This morning at work, where I am paid to be smart and fast on my feet, I spent 28 minutes trying to decipher a half-page order from a federal judge that included the phrase, "non ceteris paribus". I checked my 1934 Bouvier's Law Dictionary that did not include the second or third word (being really bright I already knew what non meant). Then I checked my Black's Law Dictionary from 1979, no luck. Naturally I turned to the Internets but could find little. A partner was looking over my shoulder the whole time. I wanted to finish my coffee and figure out what really smart person I should call for help but I was on the spot. Finally, after surfing around, I found the phrase meant, "All things not being equal." Since everything is about me, the phrase clearly applied to my small, inept brain. And then I started to circle the drain of an oncoming shame spiral about not passing the bar right after law school because this little exercise was more proof I should be doing manual labor for a living.
But then I saw your post and now I feel better. You never know who you are going to help Penelope, and this morning you helped an idiot lawyer faking her way through her career.
Posted by Marie McHale Drake on 12/23/2009 at 10:52am | permalink | Reply to this comment
Let me make sure I'm hearing you right. You came across something you didn't know and researched it until you found the answer. You demonstrated resourcefulness, tenaciousness, self-discipline, intelligence, and patience, you stayed calm while under pressure and while being watched and evaluated by a boss. Presumably with the clock running.
Tell me again where you're coming up short? Because you weren't born knowing what "non ceteris paribus" means? At which point in this chain of events were you faking it? Which of these qualities that enabled you to solve the problem are fake qualities?
My dear, you're in the game now.
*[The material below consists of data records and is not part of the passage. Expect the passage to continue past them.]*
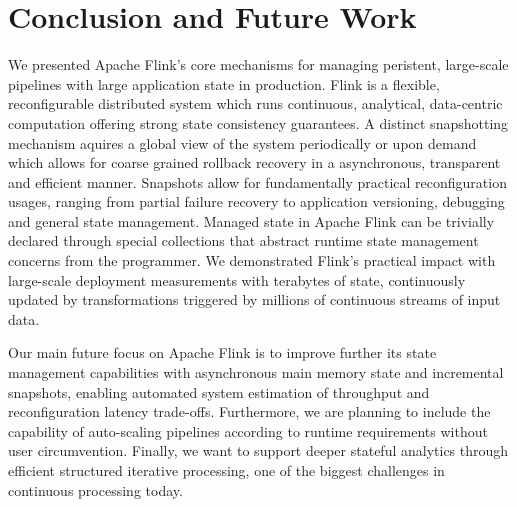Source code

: 
\section{Conclusion and Future Work}
\label{sec:conclusion}

We presented Apache Flink's core mechanisms for managing peristent, large-scale pipelines with large application state in production. Flink is a flexible, reconfigurable distributed system which runs continuous, analytical, data-centric computation offering strong state consistency guarantees. A distinct snapshotting mechanism aquires a global view of the system periodically or upon demand which allows for coarse grained rollback recovery in a asynchronous, transparent and efficient manner. Snapshots allow for fundamentally practical reconfiguration usages, ranging from partial failure recovery to application versioning, debugging and general state management. Managed state in Apache Flink can be trivially declared through special collections that abstract runtime state management concerns from the programmer. We demonstrated Flink's practical impact with large-scale deployment measurements with terabytes of state, continuously updated by transformations triggered by millions of continuous streams of input data.

Our main future focus on Apache Flink is to improve further its state management capabilities with asynchronous main memory state and incremental snapshots, enabling automated system estimation of throughput and reconfiguration latency trade-offs. Furthermore, we are planning to include the capability of auto-scaling pipelines according to runtime requirements without user circumvention. Finally, we want to support deeper stateful analytics through efficient structured iterative processing, one of the biggest challenges in continuous processing today.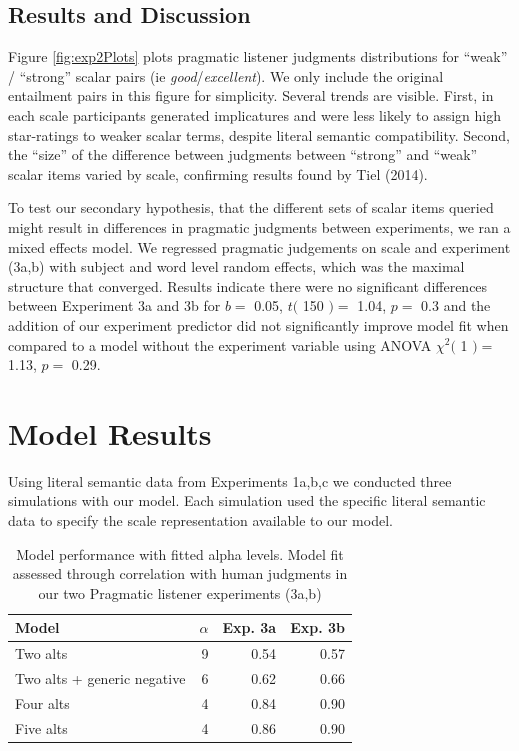 \documentclass[10pt, letterpaper]{article}
\begin{document}
\subsection{Results and Discussion}\label{results-and-discussion-2}

Figure \ref{fig:exp2Plots} plots pragmatic listener judgments
distributions for ``weak'' / ``strong'' scalar pairs (ie
\emph{good}/\emph{excellent}). We only include the original entailment
pairs in this figure for simplicity. Several trends are visible. First,
in each scale participants generated implicatures and were less likely
to assign high star-ratings to weaker scalar terms, despite literal
semantic compatibility. Second, the ``size'' of the difference between
judgments between ``strong'' and ``weak'' scalar items varied by scale,
confirming results found by Tiel (2014).

To test our secondary hypothesis, that the different sets of scalar
items queried might result in differences in pragmatic judgments between
experiments, we ran a mixed effects model. We regressed pragmatic
judgements on scale and experiment (3a,b) with subject and word level
random effects, which was the maximal structure that converged. Results
indicate there were no significant differences between Experiment 3a and
3b for \(b =\) 0.05, \(t(\) 150 \() =\) 1.04, \(p =\) 0.3 and the
addition of our experiment predictor did not significantly improve model
fit when compared to a model without the experiment variable using ANOVA
\(\chi^2(\) 1 \() =\) 1.13, \(p =\) 0.29.

\section{Model Results}\label{model-results}

Using literal semantic data from Experiments 1a,b,c we conducted three
simulations with our model. Each simulation used the specific literal
semantic data to specify the scale representation available to our
model.

\begin{table}[ht]
\centering
\begin{tabular}{lrrr}
  \hline
Model & $\alpha$ & Exp. 3a & Exp. 3b \\ 
  \hline
Two alts &   9 & 0.54 & 0.57 \\ 
  Two alts + generic negative  &   6 & 0.62 & 0.66 \\ 
  Four alts &   4 & 0.84 & 0.90 \\ 
  Five alts &   4 & 0.86 & 0.90 \\ 
   \hline
\end{tabular}
\caption{Model performance with fitted alpha levels. Model fit assessed through correlation with human judgments in our two Pragmatic listener experiments (3a,b)} 
\end{table}
\end{document}
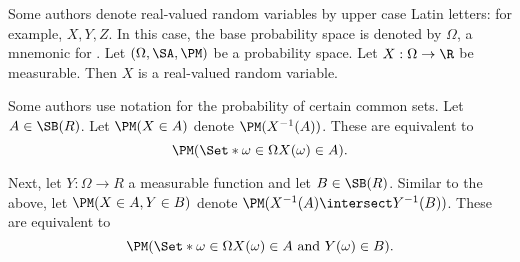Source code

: Some authors denote real-valued random variables by upper case Latin letters:
for example, $X, Y, Z$.  In this case, the base probability space is denoted by $\Omega$, a mnemonic for .
Let $(\Omega,\SA,\PM)$ be a probability space.
Let $X: \Omega \to \R$ be measurable.
Then $X$ is a real-valued random variable.

Some authors use notation for the probability of certain common sets.
Let $A \in \SB(R)$.
Let $\PM(X \in A)$ denote $\PM(X^{-1}(A))$.
These are equivalent to
\[
  \PM(\Set*{\omega \in \Omega}{X(\omega) \in A}).
\]

Next, let $Y: \Omega \to R$
a measurable function and
let $B \in \SB(R)$.
Similar to the above,
let $\PM(X \in A,Y \in B)$
denote $\PM(X^{-1}(A) \intersect Y^{-1}(B))$.
These are equivalent to
\[
  \PM(\Set*{\omega \in \Omega}{X(\omega) \in A \text{ and } Y(\omega) \in B}).
\]
\strats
This is what the game looks like. There is no other, imaginary game in which everything goes without a hitch and your self-doubt is cute and winning. You have qualities that can't be taught or learned: they are the qualities that enabled you to persevere and succeed in this instance; your self-doubt almost took that success away from you. Get your head straight about this. If you don't, you'll surely take the people who are depending on you (that partner, for instance) down with you.
Posted by Dan Owen on 12/24/2009 at 01:56pm | permalink | Reply to this comment
Why thank you Dan. Yes, this is not a dress rehearsal. I apreciate your insight. Marie
Posted by Marie McHale Drake on 2009-12-24 14:30:14 | (Comments wont nest below this level)
I read your post yesterday and it stuck in my mind. I like how you honestly wrestle with real problems that you experience, without fear of hiding anything. You're a good storyteller.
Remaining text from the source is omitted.